These are the key concepts you need to understand to accurately answer the question.

Molarity
Molarity is a fundamental concept in chemistry that describes the concentration of a solution. It is defined as the number of moles of solute per liter of solution. Molarity is denoted by the symbol \(M\) and is used to convey how concentrated a solution is.

Understanding molarity helps chemists in preparing solutions with precision, essential for many chemical reactions. For a given solution, if you know the molarity and the volume, you can easily calculate the amount of solute present.

For instance, in our exercise, the molarity of the NaOH solution is given as 0.123 M. This indicates that there are 0.123 moles of NaOH in every liter of the solution. To find the volume of the solution needed to contain 0.625 moles of NaOH, we rearrange the molarity formula:
  • \( \text{Volume in liters} = \frac{\text{moles}}{\text{Molarity}} \)
With 0.625 moles and a molarity of 0.123 M, the calculated volume is 5.08 liters, which is then converted to milliliters.
Molar Mass
Molar mass is a key concept in chemistry used to convert between the mass of a substance and the amount in moles. It is defined as the mass of one mole of a given substance and is usually expressed in grams per mole (g/mol). Calculating the molar mass involves adding together the atomic masses of all the elements in a compound.

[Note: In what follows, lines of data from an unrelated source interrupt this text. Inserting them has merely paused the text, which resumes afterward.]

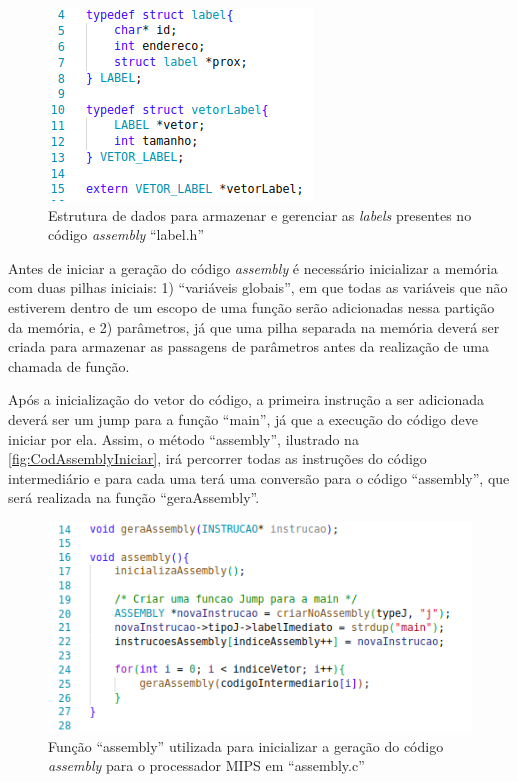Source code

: \documentclass[
	12pt,				%
	oneside,
	a4paper,			%
	english,			%
	french,				%
	spanish,			%
	brazil,				%
	]{abntex2}
\begin{document}
\begin{figure}[tbhp]
\centering 
\caption{Estrutura de dados para armazenar e gerenciar as \emph{labels} presentes no código \emph{assembly} \nohyphens{``label.h''}} 
\label{fig:StructsLabels}
\graphicspath{ {./imgs/} } 
\includegraphics[scale=0.6]{imgs/Codigo/Struct_Labels.png}
\end{figure}

Antes de iniciar a geração do código \emph{assembly} é necessário inicializar a memória com duas pilhas iniciais: 1) ``variáveis globais'', em que todas as variáveis que não estiverem dentro de um escopo de uma função serão adicionadas nessa partição da memória, e 2) parâmetros, já que uma pilha separada na memória deverá ser criada para armazenar as passagens de parâmetros antes da realização de uma chamada de função. 

Após a inicialização do vetor do código, a primeira instrução a ser adicionada deverá ser um jump para a função ``main'', já que a execução do código deve iniciar por ela. Assim, o método ``assembly'', ilustrado na \autoref{fig:CodAssemblyIniciar}, irá percorrer todas as instruções do código intermediário e para cada uma terá uma conversão para o código ``assembly'', que será realizada na função ``geraAssembly''.

\begin{figure}[tbhp]
\centering 
\caption{Função ``assembly'' utilizada para inicializar a geração do código \emph{assembly} para o processador MIPS em \nohyphens{``assembly.c''}} 
\label{fig:CodAssemblyIniciar}
\graphicspath{ {./imgs/} } 
\includegraphics[scale=0.6]{imgs/Codigo/Cod_Assembly.png}
\end{figure}
\end{document}
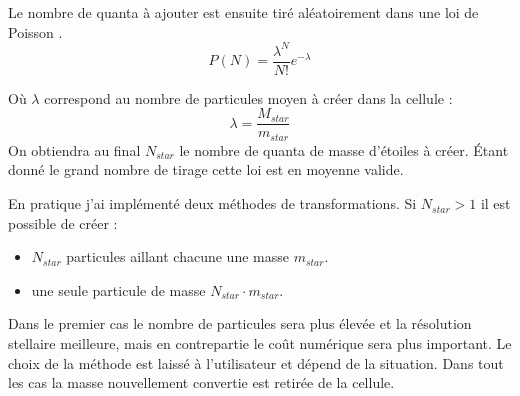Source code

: Le nombre de quanta à ajouter est ensuite tiré aléatoirement dans une loi de Poisson \citep{rasera_history_2006}.
\begin{equation}
	P(N) = \frac{\lambda^N}{N!} e^{-\lambda}
\end{equation}

Où $\lambda$ correspond au nombre de particules moyen à créer dans la cellule :
\begin{equation}
\lambda = \frac{ M_{star}}{m_{star}}
\end{equation}
On obtiendra au final $N_{star}$ le nombre de quanta de masse d'étoiles à créer.
Étant donné le grand nombre de tirage cette loi est en moyenne valide.

En pratique j'ai implémenté deux méthodes de transformations.
Si  $N_{star}>1$ il est possible de créer : 
\begin{itemize}
\item  $N_{star}$ particules aillant chacune une masse  $m_{star}$.
\item une seule particule de masse  $N_{star} \cdot m_{star}$.
\end{itemize}

Dans le premier cas le nombre de particules sera plus élevée et la résolution stellaire meilleure, mais en contrepartie le coût numérique sera plus important.
Le choix de la méthode est laissé à l'utilisateur et dépend de la situation.
Dans tout les cas la masse nouvellement convertie est retirée de la cellule.




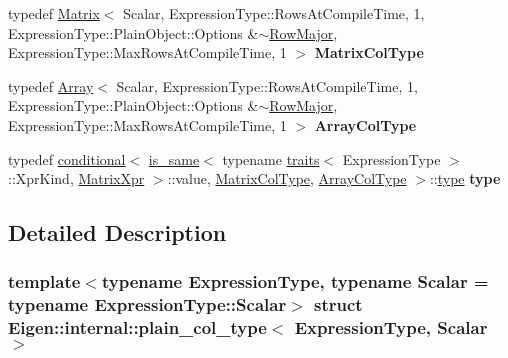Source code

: \begin{DoxyCompactItemize}
\item 
\mbox{\label{struct_eigen_1_1internal_1_1plain__col__type_ac75ab0cd71ee5bed5adbd9b77eeba12a}} 
typedef \hyperlink{group___core___module_class_eigen_1_1_matrix}{Matrix}$<$ Scalar, Expression\+Type\+::\+Rows\+At\+Compile\+Time, 1, Expression\+Type\+::\+Plain\+Object\+::\+Options \&$\sim$\hyperlink{group__enums_ggaacded1a18ae58b0f554751f6cdf9eb13acfcde9cd8677c5f7caf6bd603666aae3}{Row\+Major}, Expression\+Type\+::\+Max\+Rows\+At\+Compile\+Time, 1 $>$ {\bfseries Matrix\+Col\+Type}
\item 
\mbox{\label{struct_eigen_1_1internal_1_1plain__col__type_a17712acb2f07a712205370a99a62f402}} 
typedef \hyperlink{group___core___module_class_eigen_1_1_array}{Array}$<$ Scalar, Expression\+Type\+::\+Rows\+At\+Compile\+Time, 1, Expression\+Type\+::\+Plain\+Object\+::\+Options \&$\sim$\hyperlink{group__enums_ggaacded1a18ae58b0f554751f6cdf9eb13acfcde9cd8677c5f7caf6bd603666aae3}{Row\+Major}, Expression\+Type\+::\+Max\+Rows\+At\+Compile\+Time, 1 $>$ {\bfseries Array\+Col\+Type}
\item 
\mbox{\label{struct_eigen_1_1internal_1_1plain__col__type_a0084ea2ac7f2803ac1c1c13e968e6b04}} 
typedef \hyperlink{struct_eigen_1_1internal_1_1conditional}{conditional}$<$ \hyperlink{struct_eigen_1_1internal_1_1is__same}{is\+\_\+same}$<$ typename \hyperlink{struct_eigen_1_1internal_1_1traits}{traits}$<$ Expression\+Type $>$\+::Xpr\+Kind, \hyperlink{struct_eigen_1_1_matrix_xpr}{Matrix\+Xpr} $>$\+::value, \hyperlink{group___core___module_class_eigen_1_1_matrix}{Matrix\+Col\+Type}, \hyperlink{group___core___module_class_eigen_1_1_array}{Array\+Col\+Type} $>$\+::\hyperlink{class_eigen_1_1internal_1_1_tensor_lazy_evaluator_writable}{type} {\bfseries type}
\end{DoxyCompactItemize}


\subsection{Detailed Description}
\subsubsection*{template$<$typename Expression\+Type, typename Scalar = typename Expression\+Type\+::\+Scalar$>$\newline
struct Eigen\+::internal\+::plain\+\_\+col\+\_\+type$<$ Expression\+Type, Scalar $>$}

In our NaOH example, the molar mass is calculated as follows:
  • Sodium (Na): 22.99 g/mol
  • Oxygen (O): 16.00 g/mol
  • Hydrogen (H): 1.01 g/mol
The combined molar mass of NaOH is 40.00 g/mol. This means that one mole of sodium hydroxide weighs 40 grams.

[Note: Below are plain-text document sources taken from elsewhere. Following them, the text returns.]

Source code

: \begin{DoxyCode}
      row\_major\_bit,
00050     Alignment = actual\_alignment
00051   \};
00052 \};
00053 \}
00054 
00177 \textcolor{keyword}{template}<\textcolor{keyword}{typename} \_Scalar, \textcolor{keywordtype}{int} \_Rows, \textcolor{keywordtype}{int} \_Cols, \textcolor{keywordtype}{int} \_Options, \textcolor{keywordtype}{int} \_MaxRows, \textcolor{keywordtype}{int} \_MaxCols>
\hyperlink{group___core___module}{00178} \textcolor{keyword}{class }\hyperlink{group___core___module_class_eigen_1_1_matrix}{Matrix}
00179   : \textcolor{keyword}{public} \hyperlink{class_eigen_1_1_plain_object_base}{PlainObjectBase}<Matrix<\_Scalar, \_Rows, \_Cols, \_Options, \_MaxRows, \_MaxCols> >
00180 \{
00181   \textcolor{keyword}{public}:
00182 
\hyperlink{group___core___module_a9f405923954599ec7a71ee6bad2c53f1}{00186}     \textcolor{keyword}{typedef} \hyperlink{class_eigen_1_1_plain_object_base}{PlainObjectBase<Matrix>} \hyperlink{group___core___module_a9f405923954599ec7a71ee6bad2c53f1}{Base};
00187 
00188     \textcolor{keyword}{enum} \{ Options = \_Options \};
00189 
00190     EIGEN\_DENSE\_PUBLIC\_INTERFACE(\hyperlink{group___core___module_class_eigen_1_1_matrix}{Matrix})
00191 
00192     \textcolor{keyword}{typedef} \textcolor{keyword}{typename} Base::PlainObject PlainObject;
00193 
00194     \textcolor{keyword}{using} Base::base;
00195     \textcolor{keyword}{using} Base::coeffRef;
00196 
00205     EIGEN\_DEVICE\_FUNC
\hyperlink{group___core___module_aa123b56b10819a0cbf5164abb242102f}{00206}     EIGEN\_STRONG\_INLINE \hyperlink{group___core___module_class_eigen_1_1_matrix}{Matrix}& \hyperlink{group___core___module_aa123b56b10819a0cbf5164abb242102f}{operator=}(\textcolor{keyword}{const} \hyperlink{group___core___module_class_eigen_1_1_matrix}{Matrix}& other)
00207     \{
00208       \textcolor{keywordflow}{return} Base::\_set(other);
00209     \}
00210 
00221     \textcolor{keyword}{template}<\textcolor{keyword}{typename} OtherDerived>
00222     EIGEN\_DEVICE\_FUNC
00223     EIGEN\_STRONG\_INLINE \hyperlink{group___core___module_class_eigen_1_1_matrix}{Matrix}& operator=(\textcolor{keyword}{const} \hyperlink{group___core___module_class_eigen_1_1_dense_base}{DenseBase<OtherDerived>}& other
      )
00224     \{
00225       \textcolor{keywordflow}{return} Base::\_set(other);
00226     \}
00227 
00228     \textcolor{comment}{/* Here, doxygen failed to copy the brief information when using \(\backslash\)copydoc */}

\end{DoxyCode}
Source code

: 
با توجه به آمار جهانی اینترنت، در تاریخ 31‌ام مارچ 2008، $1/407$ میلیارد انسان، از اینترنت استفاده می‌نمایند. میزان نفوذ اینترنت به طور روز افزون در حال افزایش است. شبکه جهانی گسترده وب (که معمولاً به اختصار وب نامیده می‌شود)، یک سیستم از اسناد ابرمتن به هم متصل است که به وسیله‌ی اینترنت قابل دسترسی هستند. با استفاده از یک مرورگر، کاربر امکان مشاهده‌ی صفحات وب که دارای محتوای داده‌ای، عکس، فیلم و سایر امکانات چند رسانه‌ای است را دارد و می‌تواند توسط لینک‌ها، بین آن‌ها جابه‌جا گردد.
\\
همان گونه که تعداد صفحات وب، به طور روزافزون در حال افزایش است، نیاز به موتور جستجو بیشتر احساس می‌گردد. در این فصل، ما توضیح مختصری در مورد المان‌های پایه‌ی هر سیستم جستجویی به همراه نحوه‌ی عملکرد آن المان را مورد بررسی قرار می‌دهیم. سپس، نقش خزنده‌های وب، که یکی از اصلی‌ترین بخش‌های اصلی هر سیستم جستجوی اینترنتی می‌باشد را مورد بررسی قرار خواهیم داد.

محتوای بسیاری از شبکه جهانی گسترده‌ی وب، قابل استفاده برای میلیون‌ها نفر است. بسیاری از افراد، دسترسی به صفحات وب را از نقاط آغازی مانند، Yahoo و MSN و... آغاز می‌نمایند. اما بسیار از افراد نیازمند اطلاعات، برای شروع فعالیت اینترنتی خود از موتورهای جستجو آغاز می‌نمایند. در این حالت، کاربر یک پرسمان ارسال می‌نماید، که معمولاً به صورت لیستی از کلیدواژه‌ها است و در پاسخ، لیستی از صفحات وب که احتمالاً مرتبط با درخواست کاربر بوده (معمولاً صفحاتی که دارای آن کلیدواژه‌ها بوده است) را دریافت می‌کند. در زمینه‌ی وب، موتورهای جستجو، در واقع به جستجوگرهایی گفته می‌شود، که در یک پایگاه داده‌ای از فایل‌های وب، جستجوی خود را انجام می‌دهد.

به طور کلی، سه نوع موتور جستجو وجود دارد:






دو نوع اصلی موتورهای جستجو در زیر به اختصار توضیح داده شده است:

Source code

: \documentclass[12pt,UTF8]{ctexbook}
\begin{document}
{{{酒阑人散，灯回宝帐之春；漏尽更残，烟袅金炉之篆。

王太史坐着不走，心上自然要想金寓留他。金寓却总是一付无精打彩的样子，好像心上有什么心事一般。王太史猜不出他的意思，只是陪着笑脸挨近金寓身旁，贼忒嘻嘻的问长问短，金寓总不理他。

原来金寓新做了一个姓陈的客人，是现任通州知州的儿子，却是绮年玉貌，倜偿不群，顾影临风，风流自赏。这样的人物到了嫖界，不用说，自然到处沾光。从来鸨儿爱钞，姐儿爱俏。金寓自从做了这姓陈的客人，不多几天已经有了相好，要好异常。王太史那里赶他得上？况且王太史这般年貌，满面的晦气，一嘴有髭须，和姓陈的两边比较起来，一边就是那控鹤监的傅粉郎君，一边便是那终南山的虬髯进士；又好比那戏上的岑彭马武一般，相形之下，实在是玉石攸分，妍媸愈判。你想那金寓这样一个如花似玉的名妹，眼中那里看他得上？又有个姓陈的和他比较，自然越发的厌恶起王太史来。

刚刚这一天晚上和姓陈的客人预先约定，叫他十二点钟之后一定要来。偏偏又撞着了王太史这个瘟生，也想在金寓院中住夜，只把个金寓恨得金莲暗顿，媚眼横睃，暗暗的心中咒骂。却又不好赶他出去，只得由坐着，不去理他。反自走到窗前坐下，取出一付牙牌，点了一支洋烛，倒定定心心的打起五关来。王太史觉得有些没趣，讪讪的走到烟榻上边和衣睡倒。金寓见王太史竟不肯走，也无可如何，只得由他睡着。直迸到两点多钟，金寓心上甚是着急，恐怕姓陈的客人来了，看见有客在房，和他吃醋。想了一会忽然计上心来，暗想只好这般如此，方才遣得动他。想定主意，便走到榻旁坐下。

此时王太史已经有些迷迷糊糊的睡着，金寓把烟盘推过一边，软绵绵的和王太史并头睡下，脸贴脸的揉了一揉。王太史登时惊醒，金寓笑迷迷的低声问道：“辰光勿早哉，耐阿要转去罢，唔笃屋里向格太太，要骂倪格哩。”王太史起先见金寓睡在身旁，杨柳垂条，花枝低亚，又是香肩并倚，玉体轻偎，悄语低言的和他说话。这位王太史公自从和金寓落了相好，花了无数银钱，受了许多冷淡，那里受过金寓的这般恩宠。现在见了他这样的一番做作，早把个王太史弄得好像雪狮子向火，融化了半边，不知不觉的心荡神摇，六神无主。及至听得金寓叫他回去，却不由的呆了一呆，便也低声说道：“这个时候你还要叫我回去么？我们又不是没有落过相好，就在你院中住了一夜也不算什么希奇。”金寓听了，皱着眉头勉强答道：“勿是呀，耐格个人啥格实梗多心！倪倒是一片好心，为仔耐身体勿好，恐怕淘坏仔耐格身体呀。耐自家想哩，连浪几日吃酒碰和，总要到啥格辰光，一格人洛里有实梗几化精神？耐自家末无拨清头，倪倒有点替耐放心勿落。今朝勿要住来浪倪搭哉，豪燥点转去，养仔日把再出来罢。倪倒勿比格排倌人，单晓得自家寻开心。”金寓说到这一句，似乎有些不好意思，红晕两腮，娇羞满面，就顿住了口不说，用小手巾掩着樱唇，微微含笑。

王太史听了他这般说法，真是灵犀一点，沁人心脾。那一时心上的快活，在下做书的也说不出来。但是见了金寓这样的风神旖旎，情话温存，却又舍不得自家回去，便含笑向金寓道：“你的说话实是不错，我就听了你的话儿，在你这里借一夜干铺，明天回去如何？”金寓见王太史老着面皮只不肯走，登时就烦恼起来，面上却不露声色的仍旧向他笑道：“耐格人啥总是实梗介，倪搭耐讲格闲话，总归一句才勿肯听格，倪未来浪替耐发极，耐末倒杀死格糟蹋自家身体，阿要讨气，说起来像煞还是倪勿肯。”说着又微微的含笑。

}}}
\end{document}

In practice, knowing the molar mass allows us to determine the number of moles of a given mass of a substance. For example, using the molar mass of NaOH, we calculated that 25.0 grams of NaOH is equal to 0.625 moles.
Stoichiometry
Stoichiometry is a branch of chemistry that deals with the quantitative relationships between reactants and products in chemical reactions. It allows chemists to predict how much product will form based on the amount of reactants used.

In solution chemistry, stoichiometry often involves calculations using molarity, volume, and molar mass to find the amount of chemicals involved in a reaction. For example, our exercise is a straightforward application of stoichiometry: converting grams to moles and then using molarity to find the volume of solution needed.

Stoichiometry is crucial because it helps in:
  • Calculating reactant concentrations and product yield
  • Scaling reactions to desired product amounts
  • Balancing chemical equations to maintain the conservation of mass
In essence, stoichiometry connects the world of measurable mass with the molecular handling of chemicals, guiding us through precise and reproducible chemical procedures.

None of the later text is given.